1. Welche konkreten Auswirkungen hatte das Projekt auf das städtische Musikleben?

In Stuttgart hat die Neue Musik schon seit langem eine besondere Bedeutung innerhalb des städtischen Musiklebens. Wir haben gerade die Träger des 55. Kompositionspreises der Landeshauptstadt Stuttgart festgelegt – seit 1955 haben die Jurys die größten Talente der jeweiligen Jahre entdeckt, unter ihnen Helmut Lachenmann, Peter Ruzicka, Aribert Reimann, Younghi Pagh-Paan und Adriana Hölszky. Zwei Festivals, "ECLAT" und "Der Sommer in Stuttgart", widmen sich ausschließlich Neuer Musik. Die Oper führt zeitgenössische Kompositionen auf, die SWR Vocalsolisten und das Radiosinfonieorchester haben dezidiert auf Neue Musik ausgerichtete Konzerte, und auf dem Stuttgarter Musikfest der Internationalen Bachakademie hat Neue Musik ebenfalls einen festen Platz.

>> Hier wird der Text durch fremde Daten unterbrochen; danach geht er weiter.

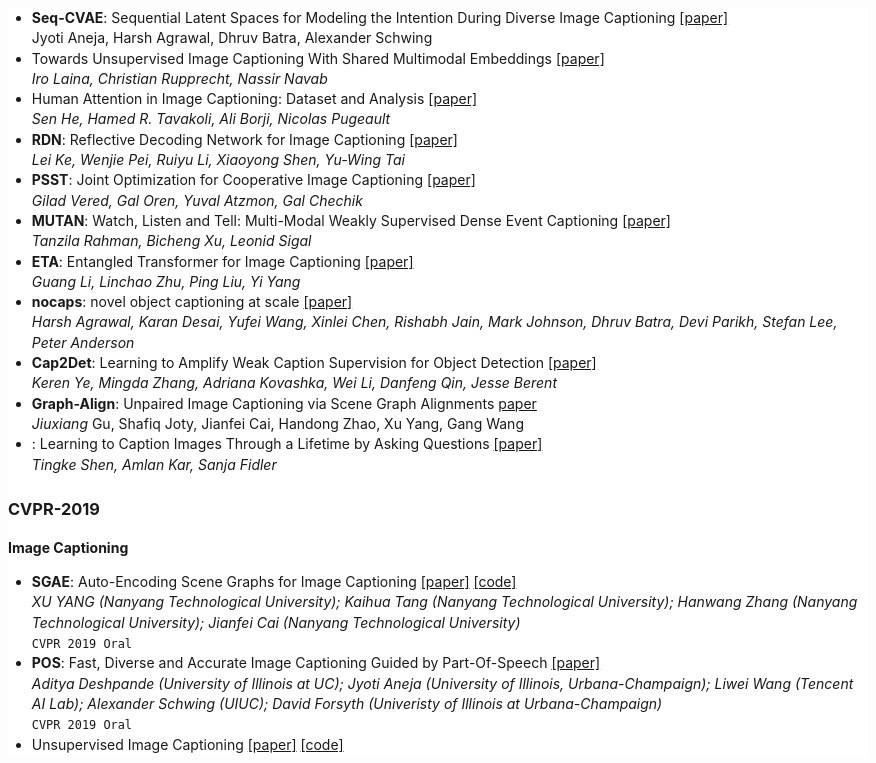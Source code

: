 - **Seq-CVAE**: Sequential Latent Spaces for Modeling the Intention During Diverse Image Captioning  [[paper]](http://openaccess.thecvf.com/content_ICCV_2019/papers/Aneja_Sequential_Latent_Spaces_for_Modeling_the_Intention_During_Diverse_Image_ICCV_2019_paper.pdf)   
  Jyoti Aneja, Harsh Agrawal, Dhruv Batra, Alexander Schwing
- Towards Unsupervised Image Captioning With Shared Multimodal Embeddings  [[paper]](http://openaccess.thecvf.com/content_ICCV_2019/papers/Laina_Towards_Unsupervised_Image_Captioning_With_Shared_Multimodal_Embeddings_ICCV_2019_paper.pdf)   
  *Iro Laina, Christian Rupprecht, Nassir Navab*    
- Human Attention in Image Captioning: Dataset and Analysis  [[paper]](http://openaccess.thecvf.com/content_ICCV_2019/papers/He_Human_Attention_in_Image_Captioning_Dataset_and_Analysis_ICCV_2019_paper.pdf)  
  *Sen He, Hamed R. Tavakoli, Ali Borji, Nicolas Pugeault*   
- **RDN**: Reflective Decoding Network for Image Captioning  [[paper]](http://openaccess.thecvf.com/content_ICCV_2019/papers/Ke_Reflective_Decoding_Network_for_Image_Captioning_ICCV_2019_paper.pdf)  
  *Lei Ke, Wenjie Pei, Ruiyu Li, Xiaoyong Shen, Yu-Wing Tai*   
- **PSST**: Joint Optimization for Cooperative Image Captioning  [[paper]](http://openaccess.thecvf.com/content_ICCV_2019/papers/Vered_Joint_Optimization_for_Cooperative_Image_Captioning_ICCV_2019_paper.pdf)   
  *Gilad Vered, Gal Oren, Yuval Atzmon, Gal Chechik*   
- **MUTAN**: Watch, Listen and Tell: Multi-Modal Weakly Supervised Dense Event Captioning  [[paper]](http://openaccess.thecvf.com/content_ICCV_2019/papers/Rahman_Watch_Listen_and_Tell_Multi-Modal_Weakly_Supervised_Dense_Event_Captioning_ICCV_2019_paper.pdf)  
  *Tanzila Rahman, Bicheng Xu, Leonid Sigal*   
- **ETA**: Entangled Transformer for Image Captioning   [[paper]](http://openaccess.thecvf.com/content_ICCV_2019/papers/Li_Entangled_Transformer_for_Image_Captioning_ICCV_2019_paper.pdf)  
  *Guang Li, Linchao Zhu, Ping Liu, Yi Yang*   
- **nocaps**: novel object captioning at scale  [[paper]](http://openaccess.thecvf.com/content_ICCV_2019/papers/Agrawal_nocaps_novel_object_captioning_at_scale_ICCV_2019_paper.pdf)  
  *Harsh Agrawal, Karan Desai, Yufei Wang, Xinlei Chen, Rishabh Jain, Mark Johnson, Dhruv Batra, Devi Parikh, Stefan Lee, Peter Anderson*   
- **Cap2Det**: Learning to Amplify Weak Caption Supervision for Object Detection  [[paper]](http://openaccess.thecvf.com/content_ICCV_2019/papers/Ye_Cap2Det_Learning_to_Amplify_Weak_Caption_Supervision_for_Object_Detection_ICCV_2019_paper.pdf)  
  *Keren Ye, Mingda Zhang, Adriana Kovashka, Wei Li, Danfeng Qin, Jesse Berent*   
- **Graph-Align**: Unpaired Image Captioning via Scene Graph Alignments  [paper](http://openaccess.thecvf.com/content_ICCV_2019/papers/Gu_Unpaired_Image_Captioning_via_Scene_Graph_Alignments_ICCV_2019_paper.pdf)  
  *Jiuxiang* Gu, Shafiq Joty, Jianfei Cai, Handong Zhao, Xu Yang, Gang Wang   
- : Learning to Caption Images Through a Lifetime by Asking Questions  [[paper]](http://openaccess.thecvf.com/content_ICCV_2019/papers/Shen_Learning_to_Caption_Images_Through_a_Lifetime_by_Asking_Questions_ICCV_2019_paper.pdf)  
  *Tingke Shen, Amlan Kar, Sanja Fidler*   

### CVPR-2019

**Image Captioning**  

- **SGAE**: Auto-Encoding Scene Graphs for Image Captioning  [[paper]](http://openaccess.thecvf.com/content_CVPR_2019/papers/Yang_Auto-Encoding_Scene_Graphs_for_Image_Captioning_CVPR_2019_paper.pdf) [[code]](https://github.com/fengyang0317/unsupervised_captioning)   
  *XU YANG (Nanyang Technological University); Kaihua Tang (Nanyang Technological University); Hanwang Zhang (Nanyang Technological University); Jianfei Cai (Nanyang Technological University)*  
  `CVPR 2019 Oral` 
- **POS**: Fast, Diverse and Accurate Image Captioning Guided by Part-Of-Speech  [[paper]](http://openaccess.thecvf.com/content_CVPR_2019/papers/Deshpande_Fast_Diverse_and_Accurate_Image_Captioning_Guided_by_Part-Of-Speech_CVPR_2019_paper.pdf)   
  *Aditya Deshpande (University of Illinois at UC); Jyoti Aneja (University of Illinois, Urbana-Champaign); Liwei Wang (Tencent AI Lab); Alexander Schwing (UIUC); David Forsyth (Univeristy of Illinois at Urbana-Champaign)*  
  `CVPR 2019 Oral`
- Unsupervised Image Captioning  [[paper]](http://openaccess.thecvf.com/content_CVPR_2019/papers/Feng_Unsupervised_Image_Captioning_CVPR_2019_paper.pdf) [[code]](https://github.com/fengyang0317/unsupervised_captioning)   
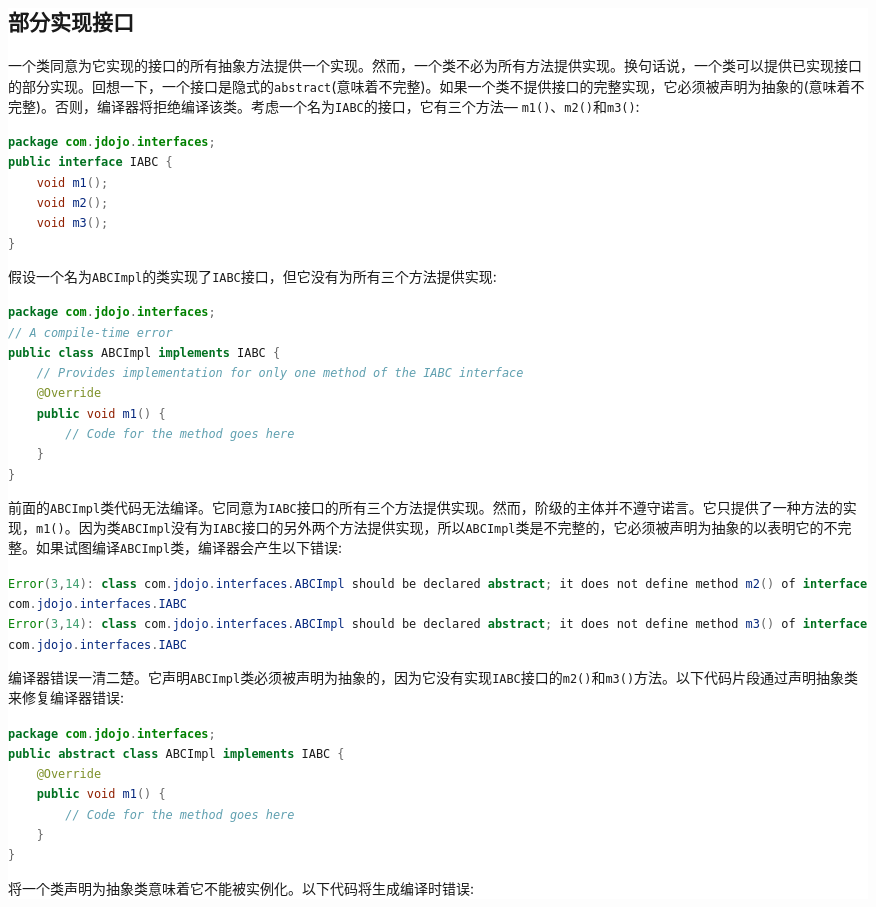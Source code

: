 ## 部分实现接口

一个类同意为它实现的接口的所有抽象方法提供一个实现。然而，一个类不必为所有方法提供实现。换句话说，一个类可以提供已实现接口的部分实现。回想一下，一个接口是隐式的`abstract`(意味着不完整)。如果一个类不提供接口的完整实现，它必须被声明为抽象的(意味着不完整)。否则，编译器将拒绝编译该类。考虑一个名为`IABC`的接口，它有三个方法— `m1()`、`m2()`和`m3()`:

```java
package com.jdojo.interfaces;
public interface IABC {
    void m1();
    void m2();
    void m3();
}

```

假设一个名为`ABCImpl`的类实现了`IABC`接口，但它没有为所有三个方法提供实现:

```java
package com.jdojo.interfaces;
// A compile-time error
public class ABCImpl implements IABC {
    // Provides implementation for only one method of the IABC interface
    @Override
    public void m1() {
        // Code for the method goes here
    }
}

```

前面的`ABCImpl`类代码无法编译。它同意为`IABC`接口的所有三个方法提供实现。然而，阶级的主体并不遵守诺言。它只提供了一种方法的实现，`m1()`。因为类`ABCImpl`没有为`IABC`接口的另外两个方法提供实现，所以`ABCImpl`类是不完整的，它必须被声明为抽象的以表明它的不完整。如果试图编译`ABCImpl`类，编译器会产生以下错误:

```java
Error(3,14): class com.jdojo.interfaces.ABCImpl should be declared abstract; it does not define method m2() of interface com.jdojo.interfaces.IABC
Error(3,14): class com.jdojo.interfaces.ABCImpl should be declared abstract; it does not define method m3() of interface com.jdojo.interfaces.IABC

```

编译器错误一清二楚。它声明`ABCImpl`类必须被声明为抽象的，因为它没有实现`IABC`接口的`m2()`和`m3()`方法。以下代码片段通过声明抽象类来修复编译器错误:

```java
package com.jdojo.interfaces;
public abstract class ABCImpl implements IABC {
    @Override
    public void m1() {
        // Code for the method goes here
    }
}

```

将一个类声明为抽象类意味着它不能被实例化。以下代码将生成编译时错误:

Die Arbeit mit Kindern und Jugendlichen konnte eine Stärkung gut vertragen. Der Empfänger der Projektmittel, Musik der Jahrhunderte, konnte dadurch die Präsenz zeitgenössischer Musik an Schulen und Musikschulen beträchtlich ausbauen. Nur durch diese Förderung war beispielsweise der im Jahr 2009 veranstaltete, überaus erfolgreiche Jugendkongress n[you]two möglich, der Schülern aller Schularten die Gelegenheit bot, sich auf vielfältige Weise mit Neuer Musik auseinanderzusetzen. So konnten sie unter professioneller Anleitung musizieren, improvisieren und komponieren und kamen darüber hinaus in Konzerten mit Musik der Gegenwart in Berührung.

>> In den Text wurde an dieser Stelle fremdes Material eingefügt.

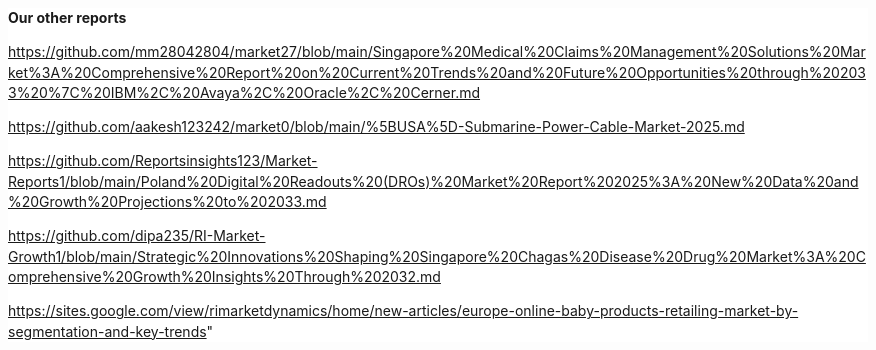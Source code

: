 <strong>Our other reports</strong>

<a href=https://github.com/mm28042804/market27/blob/main/Singapore%20Medical%20Claims%20Management%20Solutions%20Market%3A%20Comprehensive%20Report%20on%20Current%20Trends%20and%20Future%20Opportunities%20through%202033%20%7C%20IBM%2C%20Avaya%2C%20Oracle%2C%20Cerner.md>https://github.com/mm28042804/market27/blob/main/Singapore%20Medical%20Claims%20Management%20Solutions%20Market%3A%20Comprehensive%20Report%20on%20Current%20Trends%20and%20Future%20Opportunities%20through%202033%20%7C%20IBM%2C%20Avaya%2C%20Oracle%2C%20Cerner.md</a>

<a href=https://github.com/aakesh123242/market0/blob/main/%5BUSA%5D-Submarine-Power-Cable-Market-2025.md>https://github.com/aakesh123242/market0/blob/main/%5BUSA%5D-Submarine-Power-Cable-Market-2025.md</a>

<a href=https://github.com/Reportsinsights123/Market-Reports1/blob/main/Poland%20Digital%20Readouts%20(DROs)%20Market%20Report%202025%3A%20New%20Data%20and%20Growth%20Projections%20to%202033.md>https://github.com/Reportsinsights123/Market-Reports1/blob/main/Poland%20Digital%20Readouts%20(DROs)%20Market%20Report%202025%3A%20New%20Data%20and%20Growth%20Projections%20to%202033.md</a>

<a href=https://github.com/dipa235/RI-Market-Growth1/blob/main/Strategic%20Innovations%20Shaping%20Singapore%20Chagas%20Disease%20Drug%20Market%3A%20Comprehensive%20Growth%20Insights%20Through%202032.md>https://github.com/dipa235/RI-Market-Growth1/blob/main/Strategic%20Innovations%20Shaping%20Singapore%20Chagas%20Disease%20Drug%20Market%3A%20Comprehensive%20Growth%20Insights%20Through%202032.md</a>

<a href=https://sites.google.com/view/rimarketdynamics/home/new-articles/europe-online-baby-products-retailing-market-by-segmentation-and-key-trends>https://sites.google.com/view/rimarketdynamics/home/new-articles/europe-online-baby-products-retailing-market-by-segmentation-and-key-trends</a>"
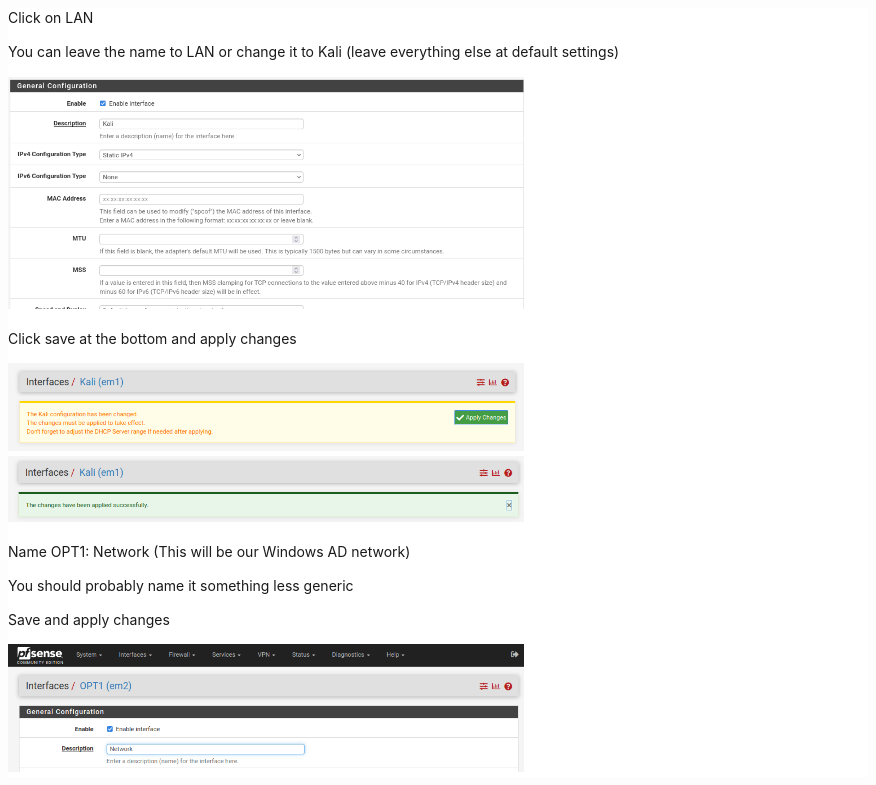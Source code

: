 Click on LAN

You can leave the name to LAN or change it to Kali (leave everything else at default settings)

<img src = "/images/firewall/Untitled 13.png" width = 60% height = 60%>

Click save at the bottom and apply changes

<img src = "/images/firewall/Untitled 14.png" width = 60% height = 60%>

<img src = "/images/firewall/Untitled 15.png" width = 60% height = 60%>

Name OPT1: Network (This will be our Windows AD network)

You should probably name it something less generic

Save and apply changes

<img src = "/images/firewall/Untitled 16.png" width = 60% height = 60%>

2. Das Netzwerk Neue Musik wurde als Projekt der Vermittlung konzipiert. Wurde das Ziel, ein breites Publikum mit qualitativ hochwertiger Gegenwartsmusik anzusprechen, erreicht? Verstehen die Bürger Ihrer Stadt die Sprache der neuen Musik besser als vorher?

Neue Musik ist eine ganz spezielle Klangwelt, die nicht jeden Musikfreund gleichermaßen anspricht. Durch die Angebote, die vom Netzwerk Süd präsentiert werden, war und ist es aber sicherlich möglich, den Kreis der Interessenten erheblich zu erweitern.

In diesem Jahr wird beispielsweise im Rahmen von Workshops und Konzertbesuchen gezielt die Zusammenarbeit mit hiesigen Firmen gesucht. Es werden Querverbindungen zwischen Neuer Musik und den Anforderungen der modernen Arbeitswelt hergestellt. Solch ein Ansatz bringt Menschen mit Neuer Musik in Berührung, die sonst nicht unbedingt einen Zugang dazu hätten.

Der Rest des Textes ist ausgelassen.